We regret to say that your letter mischaracterizes the nature of our discussions with you. We have had constructive conversations together regarding a variety of topics, including integration and regulatory issues. Your comment that we have refused to enter into negotiations to conclude an agreement are particularly curious given we have already rejected your initial proposal, nominally $31 per share at the time, for substantially undervaluing Yahoo! and your suggestions in your letter and the media that you are considering lowering the value of your proposal. Moreover, Steve, you personally attended two of these meetings and could have advanced discussions in any way you saw fit.
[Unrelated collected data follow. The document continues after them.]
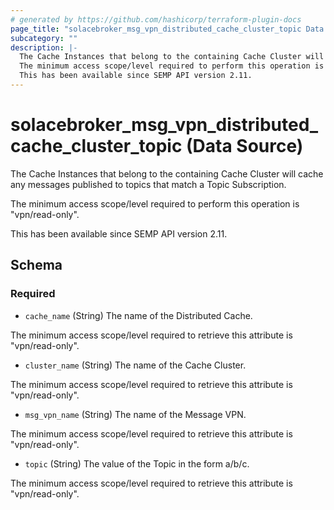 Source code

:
 ```yaml
---
# generated by https://github.com/hashicorp/terraform-plugin-docs
page_title: "solacebroker_msg_vpn_distributed_cache_cluster_topic Data Source - solacebroker"
subcategory: ""
description: |-
  The Cache Instances that belong to the containing Cache Cluster will cache any messages published to topics that match a Topic Subscription.
  The minimum access scope/level required to perform this operation is "vpn/read-only".
  This has been available since SEMP API version 2.11.
---
```


# solacebroker_msg_vpn_distributed_cache_cluster_topic (Data Source)

The Cache Instances that belong to the containing Cache Cluster will cache any messages published to topics that match a Topic Subscription.



The minimum access scope/level required to perform this operation is "vpn/read-only".

This has been available since SEMP API version 2.11.



<!-- schema generated by tfplugindocs -->
## Schema

### Required

- `cache_name` (String) The name of the Distributed Cache.

The minimum access scope/level required to retrieve this attribute is "vpn/read-only".
- `cluster_name` (String) The name of the Cache Cluster.

The minimum access scope/level required to retrieve this attribute is "vpn/read-only".
- `msg_vpn_name` (String) The name of the Message VPN.

The minimum access scope/level required to retrieve this attribute is "vpn/read-only".
- `topic` (String) The value of the Topic in the form a/b/c.

The minimum access scope/level required to retrieve this attribute is "vpn/read-only".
As to antitrust, we have discussed with you our concerns. Any transaction between us would result in a thorough regulatory review in multiple jurisdictions. As a follow up to a recent meeting among our respective legal advisors we had on this topic, and at your request, we provided to you on March 28 a list of additional information we would need to further our understanding of the regulatory issues associated with any transaction. To date, you have still not provided any of the requested information.

Yahoo! concludes by stating that it is not opposed to a deal, just not the current deal on the table:

In conclusion, please allow us to restate our position, so there can be no confusion. We are open to all alternatives that maximize stockholder value. To be clear, this includes a transaction with Microsoft if it represents a price that fully recognizes the value of Yahoo! on a standalone basis and to Microsoft, is superior to our other alternatives, and provides certainty of value and certainty of closing. Lastly, we are steadfast in our commitment to choosing a path that maximizes stockholder value and we will not allow you or anyone else to acquire the company for anything less than its full value.

The ball is back in Ballmer’s court….

                                  
Posted April 7th, 2008 at 11:45 pm
Category: News
Tags: MSFT-YHOO
  • oli.burgess

    I have to say, I agree with Yahoo!. It has a strong foothold in the asian markets, its website is the no. 1 visited in the world, and it has good advertising and mobile internet technologies. I don’t think that because its search share is declining that its prospects are non-existent. It is now up to Ballmer to sweeten the bid so that the takeover is peaceful and executed soon. (BTW don’t you think he looks like Freddy Krueger from Nightmare on Elm Street?)